Stored data:
- - - - - - -

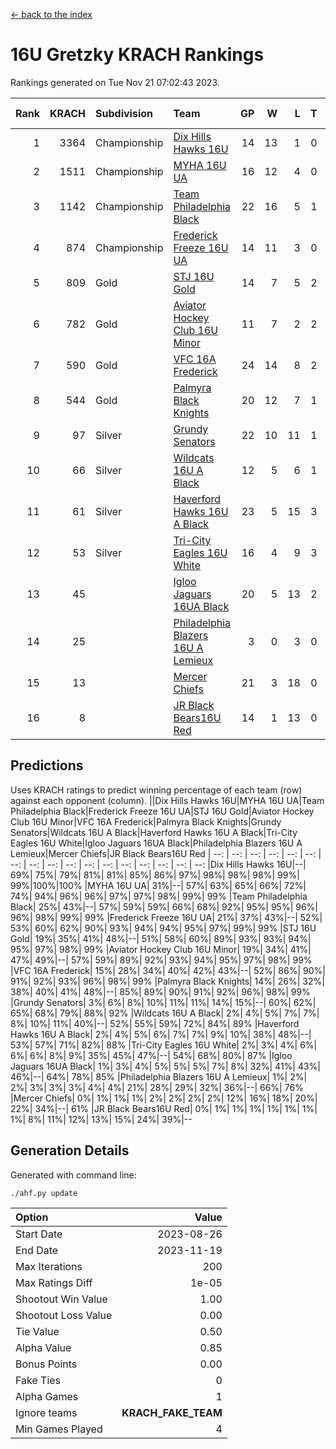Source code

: [<- back to the index](readme.md)
# 16U Gretzky KRACH Rankings
Rankings generated on Tue Nov 21 07:02:43 2023.

Rank|KRACH|Subdivision|Team|GP|W|L|T|OTW|OTL|SoS|Exp Wins|Win Diff
---:|---:|:---|:---|---:|---:|---:|---:|---:|---:|---:|---:|---:
1|3364|Championship|[Dix Hills Hawks 16U](https://gamesheetstats.com/seasons/3659/teams/140688/schedule)|14|13|1|0|1|0|331|13.8|-0.0
2|1511|Championship|[MYHA 16U UA](https://gamesheetstats.com/seasons/3659/teams/140695/schedule)|16|12|4|0|2|1|663|12.8|-0.0
3|1142|Championship|[Team Philadelphia Black](https://gamesheetstats.com/seasons/3659/teams/140698/schedule)|22|16|5|1|1|1|594|17.3|-0.0
4|874|Championship|[Frederick Freeze 16U UA](https://gamesheetstats.com/seasons/3659/teams/140689/schedule)|14|11|3|0|0|0|313|11.9|0.0
5|809|Gold|[STJ 16U Gold](https://gamesheetstats.com/seasons/3659/teams/140697/schedule)|14|7|5|2|1|0|792|8.8|-0.0
6|782|Gold|[Aviator Hockey Club 16U Minor](https://gamesheetstats.com/seasons/3659/teams/140687/schedule)|11|7|2|2|2|1|454|8.9|0.0
7|590|Gold|[VFC 16A Frederick](https://gamesheetstats.com/seasons/3659/teams/140700/schedule)|24|14|8|2|0|2|726|15.8|-0.0
8|544|Gold|[Palmyra Black Knights](https://gamesheetstats.com/seasons/3659/teams/140696/schedule)|20|12|7|1|2|0|545|13.4|0.0
9|97|Silver|[Grundy Senators](https://gamesheetstats.com/seasons/3659/teams/140690/schedule)|22|10|11|1|0|0|367|11.4|0.0
10|66|Silver|[Wildcats 16U A Black](https://gamesheetstats.com/seasons/3659/teams/140725/schedule)|12|5|6|1|0|0|482|6.4|0.0
11|61|Silver|[Haverford Hawks 16U A Black](https://gamesheetstats.com/seasons/3659/teams/140691/schedule)|23|5|15|3|0|1|661|7.4|0.0
12|53|Silver|[Tri-City Eagles 16U White](https://gamesheetstats.com/seasons/3659/teams/140699/schedule)|16|4|9|3|0|1|307|6.4|0.0
13|45||[Igloo Jaguars 16UA Black](https://gamesheetstats.com/seasons/3659/teams/140692/schedule)|20|5|13|2|0|2|741|6.9|0.0
14|25||[Philadelphia Blazers 16U A Lemieux](https://gamesheetstats.com/seasons/3659/teams/140717/schedule)|3|0|3|0|0|0|571|0.9|0.0
15|13||[Mercer Chiefs](https://gamesheetstats.com/seasons/3659/teams/140694/schedule)|21|3|18|0|0|0|959|3.9|0.0
16|8||[JR Black Bears16U Red](https://gamesheetstats.com/seasons/3659/teams/140693/schedule)|14|1|13|0|0|0|269|1.9|0.0

## Predictions
Uses KRACH ratings to predict winning percentage of each team (row) against each opponent (column).
||Dix Hills Hawks 16U|MYHA 16U UA|Team Philadelphia Black|Frederick Freeze 16U UA|STJ 16U Gold|Aviator Hockey Club 16U Minor|VFC 16A Frederick|Palmyra Black Knights|Grundy Senators|Wildcats 16U A Black|Haverford Hawks 16U A Black|Tri-City Eagles 16U White|Igloo Jaguars 16UA Black|Philadelphia Blazers 16U A Lemieux|Mercer Chiefs|JR Black Bears16U Red
| --: | --: | --: | --: | --: | --: | --: | --: | --: | --: | --: | --: | --: | --: | --: | --: | --: 
|Dix Hills Hawks 16U|--| 69%| 75%| 79%| 81%| 81%| 85%| 86%| 97%| 98%| 98%| 98%| 99%| 99%|100%|100%
|MYHA 16U UA| 31%|--| 57%| 63%| 65%| 66%| 72%| 74%| 94%| 96%| 96%| 97%| 97%| 98%| 99%| 99%
|Team Philadelphia Black| 25%| 43%|--| 57%| 59%| 59%| 66%| 68%| 92%| 95%| 95%| 96%| 96%| 98%| 99%| 99%
|Frederick Freeze 16U UA| 21%| 37%| 43%|--| 52%| 53%| 60%| 62%| 90%| 93%| 94%| 94%| 95%| 97%| 99%| 99%
|STJ 16U Gold| 19%| 35%| 41%| 48%|--| 51%| 58%| 60%| 89%| 93%| 93%| 94%| 95%| 97%| 98%| 99%
|Aviator Hockey Club 16U Minor| 19%| 34%| 41%| 47%| 49%|--| 57%| 59%| 89%| 92%| 93%| 94%| 95%| 97%| 98%| 99%
|VFC 16A Frederick| 15%| 28%| 34%| 40%| 42%| 43%|--| 52%| 86%| 90%| 91%| 92%| 93%| 96%| 98%| 99%
|Palmyra Black Knights| 14%| 26%| 32%| 38%| 40%| 41%| 48%|--| 85%| 89%| 90%| 91%| 92%| 96%| 98%| 99%
|Grundy Senators|  3%|  6%|  8%| 10%| 11%| 11%| 14%| 15%|--| 60%| 62%| 65%| 68%| 79%| 88%| 92%
|Wildcats 16U A Black|  2%|  4%|  5%|  7%|  7%|  8%| 10%| 11%| 40%|--| 52%| 55%| 59%| 72%| 84%| 89%
|Haverford Hawks 16U A Black|  2%|  4%|  5%|  6%|  7%|  7%|  9%| 10%| 38%| 48%|--| 53%| 57%| 71%| 82%| 88%
|Tri-City Eagles 16U White|  2%|  3%|  4%|  6%|  6%|  6%|  8%|  9%| 35%| 45%| 47%|--| 54%| 68%| 80%| 87%
|Igloo Jaguars 16UA Black|  1%|  3%|  4%|  5%|  5%|  5%|  7%|  8%| 32%| 41%| 43%| 46%|--| 64%| 78%| 85%
|Philadelphia Blazers 16U A Lemieux|  1%|  2%|  2%|  3%|  3%|  3%|  4%|  4%| 21%| 28%| 29%| 32%| 36%|--| 66%| 76%
|Mercer Chiefs|  0%|  1%|  1%|  1%|  2%|  2%|  2%|  2%| 12%| 16%| 18%| 20%| 22%| 34%|--| 61%
|JR Black Bears16U Red|  0%|  1%|  1%|  1%|  1%|  1%|  1%|  1%|  8%| 11%| 12%| 13%| 15%| 24%| 39%|--

## Generation Details

Generated with command line:
```
./ahf.py update
```

| Option | Value |
| :----- | ----: |
| Start Date | 2023-08-26 |
| End Date | 2023-11-19 |
| Max Iterations | 200 |
| Max Ratings Diff | 1e-05 |
| Shootout Win Value | 1.00 |
| Shootout Loss Value | 0.00 |
| Tie Value | 0.50 |
| Alpha Value | 0.85 |
| Bonus Points | 0.00 |
| Fake Ties | 0 |
| Alpha Games | 1 |
| Ignore teams | __KRACH_FAKE_TEAM__ |
| Min Games Played | 4 |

- - - - - - -

Each entry is to be output exactly, and no picture is to appear.

Source code

: [<- back to the index](readme.md)
# 16U Gretzky KRACH Rankings
Rankings generated on Tue Nov 21 07:02:43 2023.

Rank|KRACH|Subdivision|Team|GP|W|L|T|OTW|OTL|SoS|Exp Wins|Win Diff
---:|---:|:---|:---|---:|---:|---:|---:|---:|---:|---:|---:|---:
1|3364|Championship|[Dix Hills Hawks 16U](https://gamesheetstats.com/seasons/3659/teams/140688/schedule)|14|13|1|0|1|0|331|13.8|-0.0
2|1511|Championship|[MYHA 16U UA](https://gamesheetstats.com/seasons/3659/teams/140695/schedule)|16|12|4|0|2|1|663|12.8|-0.0
3|1142|Championship|[Team Philadelphia Black](https://gamesheetstats.com/seasons/3659/teams/140698/schedule)|22|16|5|1|1|1|594|17.3|-0.0
4|874|Championship|[Frederick Freeze 16U UA](https://gamesheetstats.com/seasons/3659/teams/140689/schedule)|14|11|3|0|0|0|313|11.9|0.0
5|809|Gold|[STJ 16U Gold](https://gamesheetstats.com/seasons/3659/teams/140697/schedule)|14|7|5|2|1|0|792|8.8|-0.0
6|782|Gold|[Aviator Hockey Club 16U Minor](https://gamesheetstats.com/seasons/3659/teams/140687/schedule)|11|7|2|2|2|1|454|8.9|0.0
7|590|Gold|[VFC 16A Frederick](https://gamesheetstats.com/seasons/3659/teams/140700/schedule)|24|14|8|2|0|2|726|15.8|-0.0
8|544|Gold|[Palmyra Black Knights](https://gamesheetstats.com/seasons/3659/teams/140696/schedule)|20|12|7|1|2|0|545|13.4|0.0
9|97|Silver|[Grundy Senators](https://gamesheetstats.com/seasons/3659/teams/140690/schedule)|22|10|11|1|0|0|367|11.4|0.0
10|66|Silver|[Wildcats 16U A Black](https://gamesheetstats.com/seasons/3659/teams/140725/schedule)|12|5|6|1|0|0|482|6.4|0.0
11|61|Silver|[Haverford Hawks 16U A Black](https://gamesheetstats.com/seasons/3659/teams/140691/schedule)|23|5|15|3|0|1|661|7.4|0.0
12|53|Silver|[Tri-City Eagles 16U White](https://gamesheetstats.com/seasons/3659/teams/140699/schedule)|16|4|9|3|0|1|307|6.4|0.0
13|45||[Igloo Jaguars 16UA Black](https://gamesheetstats.com/seasons/3659/teams/140692/schedule)|20|5|13|2|0|2|741|6.9|0.0
14|25||[Philadelphia Blazers 16U A Lemieux](https://gamesheetstats.com/seasons/3659/teams/140717/schedule)|3|0|3|0|0|0|571|0.9|0.0
15|13||[Mercer Chiefs](https://gamesheetstats.com/seasons/3659/teams/140694/schedule)|21|3|18|0|0|0|959|3.9|0.0
16|8||[JR Black Bears16U Red](https://gamesheetstats.com/seasons/3659/teams/140693/schedule)|14|1|13|0|0|0|269|1.9|0.0

## Predictions
Uses KRACH ratings to predict winning percentage of each team (row) against each opponent (column).
||Dix Hills Hawks 16U|MYHA 16U UA|Team Philadelphia Black|Frederick Freeze 16U UA|STJ 16U Gold|Aviator Hockey Club 16U Minor|VFC 16A Frederick|Palmyra Black Knights|Grundy Senators|Wildcats 16U A Black|Haverford Hawks 16U A Black|Tri-City Eagles 16U White|Igloo Jaguars 16UA Black|Philadelphia Blazers 16U A Lemieux|Mercer Chiefs|JR Black Bears16U Red
| --: | --: | --: | --: | --: | --: | --: | --: | --: | --: | --: | --: | --: | --: | --: | --: | --: 
|Dix Hills Hawks 16U|--| 69%| 75%| 79%| 81%| 81%| 85%| 86%| 97%| 98%| 98%| 98%| 99%| 99%|100%|100%
|MYHA 16U UA| 31%|--| 57%| 63%| 65%| 66%| 72%| 74%| 94%| 96%| 96%| 97%| 97%| 98%| 99%| 99%
|Team Philadelphia Black| 25%| 43%|--| 57%| 59%| 59%| 66%| 68%| 92%| 95%| 95%| 96%| 96%| 98%| 99%| 99%
|Frederick Freeze 16U UA| 21%| 37%| 43%|--| 52%| 53%| 60%| 62%| 90%| 93%| 94%| 94%| 95%| 97%| 99%| 99%
|STJ 16U Gold| 19%| 35%| 41%| 48%|--| 51%| 58%| 60%| 89%| 93%| 93%| 94%| 95%| 97%| 98%| 99%
|Aviator Hockey Club 16U Minor| 19%| 34%| 41%| 47%| 49%|--| 57%| 59%| 89%| 92%| 93%| 94%| 95%| 97%| 98%| 99%
|VFC 16A Frederick| 15%| 28%| 34%| 40%| 42%| 43%|--| 52%| 86%| 90%| 91%| 92%| 93%| 96%| 98%| 99%
|Palmyra Black Knights| 14%| 26%| 32%| 38%| 40%| 41%| 48%|--| 85%| 89%| 90%| 91%| 92%| 96%| 98%| 99%
|Grundy Senators|  3%|  6%|  8%| 10%| 11%| 11%| 14%| 15%|--| 60%| 62%| 65%| 68%| 79%| 88%| 92%
|Wildcats 16U A Black|  2%|  4%|  5%|  7%|  7%|  8%| 10%| 11%| 40%|--| 52%| 55%| 59%| 72%| 84%| 89%
|Haverford Hawks 16U A Black|  2%|  4%|  5%|  6%|  7%|  7%|  9%| 10%| 38%| 48%|--| 53%| 57%| 71%| 82%| 88%
|Tri-City Eagles 16U White|  2%|  3%|  4%|  6%|  6%|  6%|  8%|  9%| 35%| 45%| 47%|--| 54%| 68%| 80%| 87%
|Igloo Jaguars 16UA Black|  1%|  3%|  4%|  5%|  5%|  5%|  7%|  8%| 32%| 41%| 43%| 46%|--| 64%| 78%| 85%
|Philadelphia Blazers 16U A Lemieux|  1%|  2%|  2%|  3%|  3%|  3%|  4%|  4%| 21%| 28%| 29%| 32%| 36%|--| 66%| 76%
|Mercer Chiefs|  0%|  1%|  1%|  1%|  2%|  2%|  2%|  2%| 12%| 16%| 18%| 20%| 22%| 34%|--| 61%
|JR Black Bears16U Red|  0%|  1%|  1%|  1%|  1%|  1%|  1%|  1%|  8%| 11%| 12%| 13%| 15%| 24%| 39%|--

## Generation Details

Generated with command line:
```
./ahf.py update
```

| Option | Value |
| :----- | ----: |
| Start Date | 2023-08-26 |
| End Date | 2023-11-19 |
| Max Iterations | 200 |
| Max Ratings Diff | 1e-05 |
| Shootout Win Value | 1.00 |
| Shootout Loss Value | 0.00 |
| Tie Value | 0.50 |
| Alpha Value | 0.85 |
| Bonus Points | 0.00 |
| Fake Ties | 0 |
| Alpha Games | 1 |
| Ignore teams | __KRACH_FAKE_TEAM__ |
| Min Games Played | 4 |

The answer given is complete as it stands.